Some handfuls of centuries later, Lev Nikolayevich, Count Tolstoy, sets forth a masterful work of prose in which the futility of life is thoroughly exposed; the eponymous character sensibly sends herself to the grim iron path of a train (it is left untold if she is reborn elsewhere as a dove). Then, somewhat inexplicably, Tolstoy turns attention to his alter ego for a conclusion; the aptly named Levin wrestles mightily with his small, complete, universe, eventually deciding to abdicate in this struggle. His final declaration: that he would continue to pray and hope, though he did not believe the impulse to be reasonable.

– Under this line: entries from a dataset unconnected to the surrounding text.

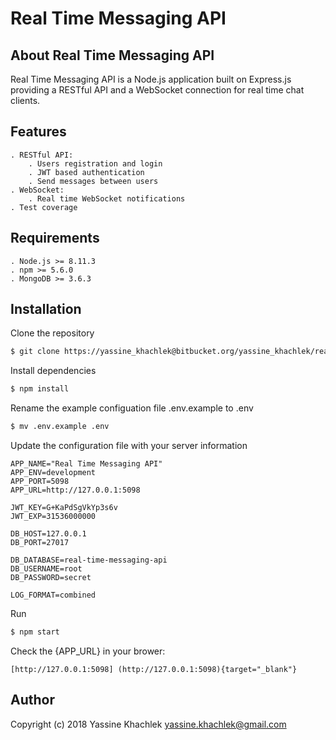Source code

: 
# Real Time Messaging API

## About Real Time Messaging API

Real Time Messaging API is a Node.js application built on Express.js providing a RESTful API and a WebSocket connection for real time chat clients.

## Features

	. RESTful API: 
		. Users registration and login
		. JWT based authentication
		. Send messages between users
	. WebSocket:
		. Real time WebSocket notifications
	. Test coverage

## Requirements

	. Node.js >= 8.11.3
	. npm >= 5.6.0
	. MongoDB >= 3.6.3

## Installation

Clone the repository

```bash
$ git clone https://yassine_khachlek@bitbucket.org/yassine_khachlek/real-time-messaging-api.git
```

Install dependencies

```bash
$ npm install
```

Rename the example configuation file .env.example to .env

```bash
$ mv .env.example .env
```

Update the configuration file with your server information

```file
APP_NAME="Real Time Messaging API"
APP_ENV=development
APP_PORT=5098
APP_URL=http://127.0.0.1:5098

JWT_KEY=G+KaPdSgVkYp3s6v
JWT_EXP=31536000000

DB_HOST=127.0.0.1
DB_PORT=27017

DB_DATABASE=real-time-messaging-api
DB_USERNAME=root
DB_PASSWORD=secret

LOG_FORMAT=combined
```

Run

```bash
$ npm start
```

Check the {APP_URL} in your brower:

```link
[http://127.0.0.1:5098] (http://127.0.0.1:5098){target="_blank"}
```

## Author

Copyright (c) 2018 Yassine Khachlek <yassine.khachlek@gmail.com>

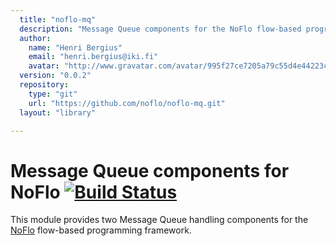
 ```yaml
---
  title: "noflo-mq"
  description: "Message Queue components for the NoFlo flow-based programming environment"
  author: 
    name: "Henri Bergius"
    email: "henri.bergius@iki.fi"
    avatar: "http://www.gravatar.com/avatar/995f27ce7205a79c55d4e44223cd6de0?s=23"
  version: "0.0.2"
  repository: 
    type: "git"
    url: "https://github.com/noflo/noflo-mq.git"
  layout: "library"

---
```

Message Queue components for NoFlo [![Build Status](https://secure.travis-ci.org/noflo/noflo-mq.png?branch=master)](https://travis-ci.org/noflo/noflo-mq)
==================================

This module provides two Message Queue handling components for the [NoFlo](http://noflojs.org/) flow-based programming framework.
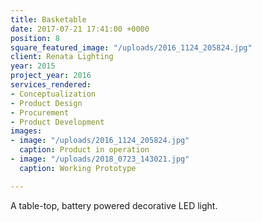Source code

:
 ```yaml
---
title: Basketable
date: 2017-07-21 17:41:00 +0000
position: 8
square_featured_image: "/uploads/2016_1124_205824.jpg"
client: Renata Lighting
year: 2015
project_year: 2016
services_rendered:
- Conceptualization
- Product Design
- Procurement
- Product Development
images:
- image: "/uploads/2016_1124_205824.jpg"
  caption: Product in operation
- image: "/uploads/2018_0723_143021.jpg"
  caption: Working Prototype

---
```


A table-top, battery powered decorative LED light.
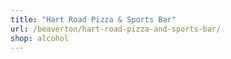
 ```yaml
---
title: "Hart Road Pizza & Sports Bar"
url: /beaverton/hart-road-pizza-and-sports-bar/
shop: alcohol
---
```

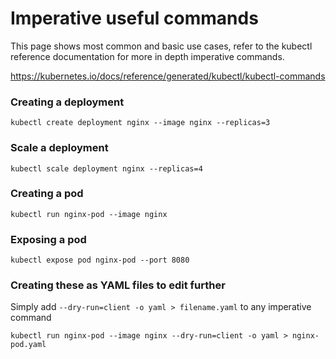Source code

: # Imperative useful commands
This page shows most common and basic use cases, refer to the kubectl reference documentation for more in depth imperative commands.

https://kubernetes.io/docs/reference/generated/kubectl/kubectl-commands

### Creating a deployment
```
kubectl create deployment nginx --image nginx --replicas=3
```

### Scale a deployment
```
kubectl scale deployment nginx --replicas=4
```

### Creating a pod
```
kubectl run nginx-pod --image nginx
```

### Exposing a pod
```
kubectl expose pod nginx-pod --port 8080
```

### Creating these as YAML files to edit further
Simply add `--dry-run=client -o yaml > filename.yaml` to any imperative command
```
kubectl run nginx-pod --image nginx --dry-run=client -o yaml > nginx-pod.yaml
```
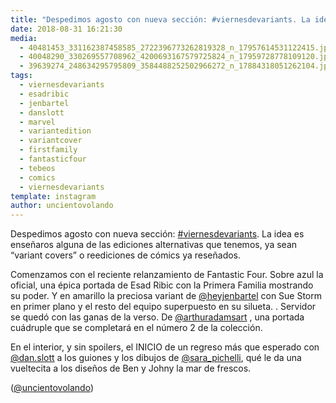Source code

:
 ```yaml
---
title: "Despedimos agosto con nueva sección: #viernesdevariants. La idea es enseñaros alguna de las ediciones alternativas que tenemos, ya sean “variant covers” o reediciones de cómics ya reseñados"
date: 2018-08-31 16:21:30
media: 
  - 40481453_331162387458585_2722396773262819328_n_17957614531122415.jpg
  - 40048290_330269557708962_4200693167579725824_n_17959728778109120.jpg
  - 39639274_248634295795809_3584488252502966272_n_17884318051262104.jpg
tags: 
  - viernesdevariants
  - esadribic
  - jenbartel
  - danslott
  - marvel
  - variantedition
  - variantcover
  - firstfamily
  - fantasticfour
  - tebeos
  - comics
  - viernesdevariants
template: instagram
author: uncientovolando
---
```


Despedimos agosto con nueva sección: [#viernesdevariants](/tags/viernesdevariants). La idea es enseñaros alguna de las ediciones alternativas que tenemos, ya sean “variant covers” o reediciones de cómics ya reseñados.


Comenzamos con el reciente relanzamiento de Fantastic Four. Sobre azul la oficial, una épica portada de Esad Ribic con la Primera Familia mostrando su poder. Y en amarillo la preciosa variant de [@heyjenbartel](https://instagram.com/heyjenbartel) con Sue Storm en primer plano y el resto del equipo superpuesto en su silueta. .
Servidor se quedó con las ganas de la verso. De [@arthuradamsart](https://instagram.com/arthuradamsart) , una portada cuádruple que se completará en el número 2 de la colección.


En el interior, y sin spoilers, el INICIO de un regreso más que esperado con [@dan.slott](https://instagram.com/dan.slott) a los guiones y los dibujos de [@sara_pichelli](https://instagram.com/sara_pichelli), qué le da una vueltecita a los diseños de Ben y Johny la mar de frescos.


([@uncientovolando](https://instagram.com/uncientovolando))



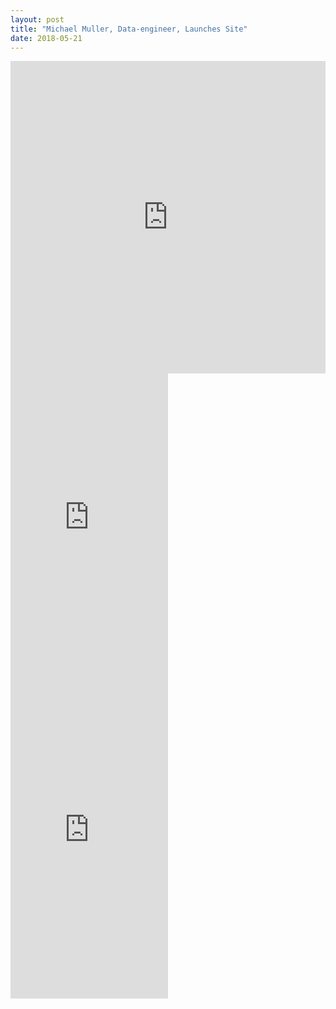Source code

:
 ```yaml
---
layout: post
title: "Michael Muller, Data-engineer, Launches Site"
date: 2018-05-21
---
```


<iframe src="https://parastyle.shinyapps.io/national_vs_state/"
        height="500" width="100%"
        scrolling="no" seamless="seamless"
        frameBorder="0"
        align="center"></iframe>
<iframe src="https://data-viz-dash-app-pres.herokuapp.com/"
        height="500" width="50%"
        scrolling="no" seamless="seamless"
        frameBorder="0"
        align="center"></iframe>
<iframe src="https://line-graph-app.herokuapp.com/"
        height="500" width="50%"
        scrolling="no" seamless="seamless"
        frameBorder="0"
        align="center"></iframe>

Life’s mechanistic terms (the water, the food, the avoidance of certain weather patterns and pains) make it an inevitability that more than one man will live a single life; some millions may combine to only four or five distinct lives in total. What does it mean to a leatherworker or farmer to fall in love, when the armies of whole nations have been fed to crows for the sake of a Helen or a Sita? Jesus the Christ is cobbled together and popularized by Saul of Tarsus as an admixture of Dionysus and Mithras; The Son manages to imitate or else plagiarize the Buddha on multiple occasions in spite of the separation of a continent and a millennium: the young Messiah’s now-legendary betrayal and eventual resurrection in the savage form of Medieval Christianity are variants or mimicries of those daggers that eagerly tasted the flesh of the aging Julius Caesar- the numberless holy blades that conferred godhood to Caligula and Caracalla.


At times I am shaken by an impression (a star’s thumbprint on my eyelids as I slumber) that all events of life are a rendering of what has come before: tomorrow, my finding a scarred nickel on the roadside is not only prefigured, as is the date inscribed, 1985, but I have already spent the coin or have left it forgotten for decades in a dusty glass jar; or while standing in a shower, washing off a woman as the steam furrows its eyebrows at the third frost of autumn, that each cascading droplet is the exact memory, or recreation, of a previous cleansing and that the tile shall seem very cold to my toes when I emerge.


The barest compromise available appears to be the best one. It is not that all things have already passed, nor that our lives are mirrors gazing into one another, nor even that every other living thing is an automaton while I am free of such oppressive strings; rather, it is true that nearly all that has occurred or shall occur is and was foreordained. The hopeless worship of a fictional god by a fictional character, celestial tyrants modeled on the Dictator and his dynastic descendants, the length of my beard, the dryness of the apricots that sit upon my desk: these things were always to happen. However,


Once in my youth I was walking in the forest behind my home and I remember that the leaves were in the trees though I do not know if they were dying; let us say that it was spring. Since invention is the order of the moment let us also say that it was morning, the particular rose-colored morning that paper mills make possible. I was playing an unambitious linguistic game. I said to myself, “Dawn, this rose in the air. Don, to put on clothing, or to assume a thing, as Ajax did before his lethal madness. Donne, the poet, with his grudges and his fleas. Dawn, the name of a woman or the feeling of knowing that a woman of any name shall never return.”


While muttering these and other words I passed by an enormous smooth stone, left by the floods that came in autumn. If I had stopped and rotated this monolith some seventy degrees, perhaps everything could have been different. I have not yet decided, but I may choose not to touch it upon my next opportunity, either. If such brutality as has preceded me was necessary in order for my existence, it may be unsafe to alter in any way the arc of history.